Sa descente aux enfers a commencé en septembre 2015 quand l'ex-footballeur israélien Benny Alon le met en cause dans une affaire de revente de billets du Mondial-2014. La Fifa le relève alors de ses fonctions avant de le limoger en janvier 2016.
L'instance le condamne à 12 ans de suspension de toute activité liée au football en février 2016, peine réduite à 10 ans en appel. La justice civile suisse s'intéresse aussi à ce volet depuis mars 2016.
La justice interne de la Fifa, elle, l'accuse alors de "conflits d'intérêts" et d'avoir "accepté et distribué des cadeaux et autres avantages". Et déjà à l'époque, il lui est reproché d'avoir tenté de commercialiser des droits de retransmission télévisée à des prix inférieurs à leur valeur et d'avoir détruit des preuves...
"Je ne comprends pas cette haine"
Mercredi, il s'était présenté au Tribunal arbitral du sport de Lausanne pour demander l'annulation de sa suspension. "J'ai toujours fait mon job de la meilleure manière possible et j'ai toujours privilégié les intérêts de la Fifa. Même si dans un divorce on passe de l'amour à la haine, je ne comprends pas cette haine", avait-il déclaré à la sortie de l'audience.
Son parcours est jalonné par les affaires. Entré à la Fifa en 2003, il en est évincé une première fois sans ménagement en 2006, alors directeur marketing. La cause? Un litige entre deux grands sponsors, Mastercard et Visa qui vaut à la Fifa de payer 90 millions de dollars de dédommagements à la première.
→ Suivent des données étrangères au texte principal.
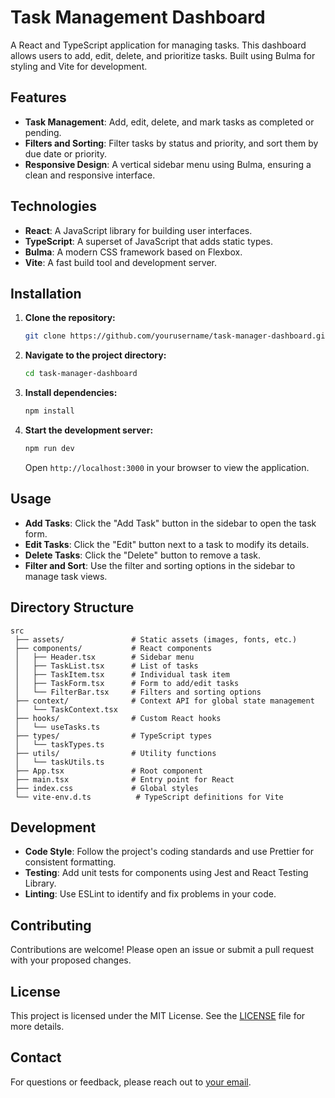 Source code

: # Task Management Dashboard

A React and TypeScript application for managing tasks. This dashboard allows users to add, edit, delete, and prioritize tasks. Built using Bulma for styling and Vite for development.

## Features

- **Task Management**: Add, edit, delete, and mark tasks as completed or pending.
- **Filters and Sorting**: Filter tasks by status and priority, and sort them by due date or priority.
- **Responsive Design**: A vertical sidebar menu using Bulma, ensuring a clean and responsive interface.

## Technologies

- **React**: A JavaScript library for building user interfaces.
- **TypeScript**: A superset of JavaScript that adds static types.
- **Bulma**: A modern CSS framework based on Flexbox.
- **Vite**: A fast build tool and development server.

## Installation

1. **Clone the repository:**

   ```bash
   git clone https://github.com/yourusername/task-manager-dashboard.git
   ```

2. **Navigate to the project directory:**

   ```bash
   cd task-manager-dashboard
   ```

3. **Install dependencies:**

   ```bash
   npm install
   ```

4. **Start the development server:**

   ```bash
   npm run dev
   ```

   Open `http://localhost:3000` in your browser to view the application.

## Usage

- **Add Tasks**: Click the "Add Task" button in the sidebar to open the task form.
- **Edit Tasks**: Click the "Edit" button next to a task to modify its details.
- **Delete Tasks**: Click the "Delete" button to remove a task.
- **Filter and Sort**: Use the filter and sorting options in the sidebar to manage task views.

## Directory Structure

```
src
 ├── assets/               # Static assets (images, fonts, etc.)
 ├── components/           # React components
 │   ├── Header.tsx        # Sidebar menu
 │   ├── TaskList.tsx      # List of tasks
 │   ├── TaskItem.tsx      # Individual task item
 │   ├── TaskForm.tsx      # Form to add/edit tasks
 │   └── FilterBar.tsx     # Filters and sorting options
 ├── context/              # Context API for global state management
 │   └── TaskContext.tsx
 ├── hooks/                # Custom React hooks
 │   └── useTasks.ts
 ├── types/                # TypeScript types
 │   └── taskTypes.ts
 ├── utils/                # Utility functions
 │   └── taskUtils.ts
 ├── App.tsx               # Root component
 ├── main.tsx              # Entry point for React
 ├── index.css             # Global styles
 └── vite-env.d.ts          # TypeScript definitions for Vite
```

## Development

- **Code Style**: Follow the project's coding standards and use Prettier for consistent formatting.
- **Testing**: Add unit tests for components using Jest and React Testing Library.
- **Linting**: Use ESLint to identify and fix problems in your code.

## Contributing

Contributions are welcome! Please open an issue or submit a pull request with your proposed changes.

## License

This project is licensed under the MIT License. See the [LICENSE](LICENSE) file for more details.

## Contact

For questions or feedback, please reach out to [your email](mailto:davi.komura@gmail.com).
Mais, surprise, Valcke est rappelé et promu, à un poste éminemment stratégique dès 2007...
Affable et séducteur, il débute sa carrière dans les années 1980 comme journaliste à Canal+ et se constitue un solide carnet d'adresses au sein de la chaîne cryptée dans la décennie suivante, comme directeur adjoint du service des Sports puis à la tête de la filiale Sport+.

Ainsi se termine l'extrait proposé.